When I came to the back door I stopped. There was a sound of hammering inside. I went up the steps and peered through the glass of the back door. Blake Curtin was up on a ladder in the hallway, fastening a new duct cover for the central air.
I tried the door and it opened. I waited until he’d finished his job and then cleared my throat.
“Hello, Blake.”
The man on the ladder jerked around, almost falling, and I went forward to steady his perch. For an instant his hand with the hammer hovered inches above my head, and then he started down slowly rung by rung.
“I’m sorry to startle you. I was looking for Mrs. Devlin.”
Curtin frowned slightly and then shrugged.
“Have you seen her today?”
He shook his head no.
“Any idea where she is?”
He made a great circle motion with his left hand, and I took it he was saying she was far away.
I changed the subject. “Did you hear about what happened to Clyde Fontenot?”
Curtin stepped back suddenly, striking the wall with his back.
“Somebody killed him. He was found not very far from where Doug Devlin was found. Somebody shot him, too.”
The handyman licked his lips, and his eyes hunted for an escape.
“Have you been here long? Has anybody else been here looking for Mrs. Devlin? Any policemen?”
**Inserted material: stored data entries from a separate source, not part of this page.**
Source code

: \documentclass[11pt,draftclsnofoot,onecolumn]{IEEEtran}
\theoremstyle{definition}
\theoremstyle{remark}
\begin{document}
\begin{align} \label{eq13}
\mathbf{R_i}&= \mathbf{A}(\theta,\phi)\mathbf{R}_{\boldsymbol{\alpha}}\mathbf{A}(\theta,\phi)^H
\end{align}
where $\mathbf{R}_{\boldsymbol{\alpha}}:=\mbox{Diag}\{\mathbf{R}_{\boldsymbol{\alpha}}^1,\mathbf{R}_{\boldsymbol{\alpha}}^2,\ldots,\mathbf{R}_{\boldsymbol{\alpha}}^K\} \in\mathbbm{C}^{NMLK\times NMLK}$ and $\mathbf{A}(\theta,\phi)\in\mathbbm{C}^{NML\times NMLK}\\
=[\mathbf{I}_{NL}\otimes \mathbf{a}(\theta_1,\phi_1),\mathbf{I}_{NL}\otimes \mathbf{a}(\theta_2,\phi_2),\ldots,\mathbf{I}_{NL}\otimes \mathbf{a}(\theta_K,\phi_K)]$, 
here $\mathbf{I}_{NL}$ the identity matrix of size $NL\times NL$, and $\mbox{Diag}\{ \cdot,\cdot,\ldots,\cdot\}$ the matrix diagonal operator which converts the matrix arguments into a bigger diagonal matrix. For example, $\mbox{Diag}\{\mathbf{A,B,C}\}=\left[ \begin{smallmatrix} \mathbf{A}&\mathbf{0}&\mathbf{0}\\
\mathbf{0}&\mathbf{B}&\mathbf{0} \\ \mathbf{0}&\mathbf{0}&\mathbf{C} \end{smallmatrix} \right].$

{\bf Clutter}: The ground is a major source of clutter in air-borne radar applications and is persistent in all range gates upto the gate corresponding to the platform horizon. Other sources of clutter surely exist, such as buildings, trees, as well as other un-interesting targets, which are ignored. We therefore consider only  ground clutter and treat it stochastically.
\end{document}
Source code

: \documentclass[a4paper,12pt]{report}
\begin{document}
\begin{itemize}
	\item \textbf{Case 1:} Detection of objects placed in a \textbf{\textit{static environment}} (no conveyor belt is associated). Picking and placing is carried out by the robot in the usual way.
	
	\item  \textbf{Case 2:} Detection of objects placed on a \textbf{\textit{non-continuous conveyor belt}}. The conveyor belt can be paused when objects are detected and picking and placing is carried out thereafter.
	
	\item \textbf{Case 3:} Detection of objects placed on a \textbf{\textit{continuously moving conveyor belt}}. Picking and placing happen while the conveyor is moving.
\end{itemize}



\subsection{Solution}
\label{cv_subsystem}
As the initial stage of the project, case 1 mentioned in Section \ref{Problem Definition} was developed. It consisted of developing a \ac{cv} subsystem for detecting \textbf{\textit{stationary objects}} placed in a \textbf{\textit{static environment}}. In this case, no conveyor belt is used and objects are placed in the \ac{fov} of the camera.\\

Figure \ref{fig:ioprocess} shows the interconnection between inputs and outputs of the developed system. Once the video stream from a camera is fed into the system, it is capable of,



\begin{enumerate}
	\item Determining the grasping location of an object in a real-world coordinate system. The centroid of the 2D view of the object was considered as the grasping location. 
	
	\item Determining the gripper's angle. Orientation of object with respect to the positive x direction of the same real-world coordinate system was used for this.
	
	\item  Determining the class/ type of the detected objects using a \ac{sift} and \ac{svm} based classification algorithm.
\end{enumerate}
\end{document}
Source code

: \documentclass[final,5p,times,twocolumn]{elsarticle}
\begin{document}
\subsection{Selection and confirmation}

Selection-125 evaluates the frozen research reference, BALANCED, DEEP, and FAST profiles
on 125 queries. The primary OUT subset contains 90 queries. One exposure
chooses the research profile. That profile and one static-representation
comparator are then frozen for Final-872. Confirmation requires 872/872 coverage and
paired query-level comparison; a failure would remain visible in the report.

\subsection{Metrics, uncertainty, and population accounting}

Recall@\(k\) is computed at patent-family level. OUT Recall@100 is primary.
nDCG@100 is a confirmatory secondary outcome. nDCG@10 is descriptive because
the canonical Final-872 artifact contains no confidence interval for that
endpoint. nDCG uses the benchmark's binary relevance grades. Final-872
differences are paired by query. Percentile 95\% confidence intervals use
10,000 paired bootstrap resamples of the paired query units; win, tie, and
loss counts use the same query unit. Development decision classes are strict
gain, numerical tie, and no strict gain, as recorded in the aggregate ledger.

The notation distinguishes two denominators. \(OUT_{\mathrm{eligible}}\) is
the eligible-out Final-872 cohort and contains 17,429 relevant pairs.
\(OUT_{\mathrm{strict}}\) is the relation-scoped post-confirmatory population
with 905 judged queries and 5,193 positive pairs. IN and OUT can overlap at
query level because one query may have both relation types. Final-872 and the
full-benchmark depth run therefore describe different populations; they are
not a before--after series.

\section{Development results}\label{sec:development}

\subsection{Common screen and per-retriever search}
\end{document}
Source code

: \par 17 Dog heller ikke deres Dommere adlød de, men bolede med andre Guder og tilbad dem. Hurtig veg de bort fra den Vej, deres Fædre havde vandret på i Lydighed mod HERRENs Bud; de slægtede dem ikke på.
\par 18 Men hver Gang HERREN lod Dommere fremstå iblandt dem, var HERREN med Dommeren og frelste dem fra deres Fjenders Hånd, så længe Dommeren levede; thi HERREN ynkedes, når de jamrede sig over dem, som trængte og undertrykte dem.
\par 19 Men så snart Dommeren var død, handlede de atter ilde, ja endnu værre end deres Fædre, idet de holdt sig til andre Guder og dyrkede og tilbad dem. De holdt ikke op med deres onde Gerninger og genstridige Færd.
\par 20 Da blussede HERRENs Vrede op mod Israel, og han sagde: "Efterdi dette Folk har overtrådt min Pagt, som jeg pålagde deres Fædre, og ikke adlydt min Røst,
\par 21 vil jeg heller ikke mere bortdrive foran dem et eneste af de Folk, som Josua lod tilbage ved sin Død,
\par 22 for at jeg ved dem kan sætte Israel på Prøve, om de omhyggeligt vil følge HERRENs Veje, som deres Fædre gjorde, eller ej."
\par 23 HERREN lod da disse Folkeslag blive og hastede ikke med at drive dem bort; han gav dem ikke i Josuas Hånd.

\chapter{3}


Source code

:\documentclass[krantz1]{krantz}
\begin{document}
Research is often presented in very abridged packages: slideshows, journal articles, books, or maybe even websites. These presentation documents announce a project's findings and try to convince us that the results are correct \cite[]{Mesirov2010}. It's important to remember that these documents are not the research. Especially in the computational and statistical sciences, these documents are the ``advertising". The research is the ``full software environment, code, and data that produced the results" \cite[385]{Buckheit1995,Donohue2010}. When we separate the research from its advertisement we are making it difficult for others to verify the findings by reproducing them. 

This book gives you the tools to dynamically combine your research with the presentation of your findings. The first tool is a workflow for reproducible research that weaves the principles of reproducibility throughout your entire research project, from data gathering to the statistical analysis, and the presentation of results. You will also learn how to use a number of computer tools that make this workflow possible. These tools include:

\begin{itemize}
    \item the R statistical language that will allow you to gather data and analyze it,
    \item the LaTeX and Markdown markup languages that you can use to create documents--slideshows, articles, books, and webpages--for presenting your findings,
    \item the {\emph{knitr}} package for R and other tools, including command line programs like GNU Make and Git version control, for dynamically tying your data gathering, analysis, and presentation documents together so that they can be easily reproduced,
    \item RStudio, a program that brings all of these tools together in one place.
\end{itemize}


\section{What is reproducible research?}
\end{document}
He shook his head violently.
I could tell he was about to bolt, so I backed away.
“Well, sorry to bother you.”
He gave a half nod, and I felt his eyes on my back as I went out the way I’d come. I backed out to the road, then saw the flag on the mailbox was still up. So no one had taken in today’s delivery.
I sat beside the highway for a few minutes with my motor running, trying to think. But thoughts wouldn’t come.
When I was small and the frustration had been more than I could live with, I’d once run away, legs pumping until there was no breath left. Now, thirty years later, I drove.
I went west to U.S. 61, then north through St. Francisville, Wakefield, and across the line into Mississippi. I rolled down my window and let the night air whip in and lick my face. The air was warm and smelled like the river half a mile to my left. I arrowed through Woodville and down through the Homochitto bottoms.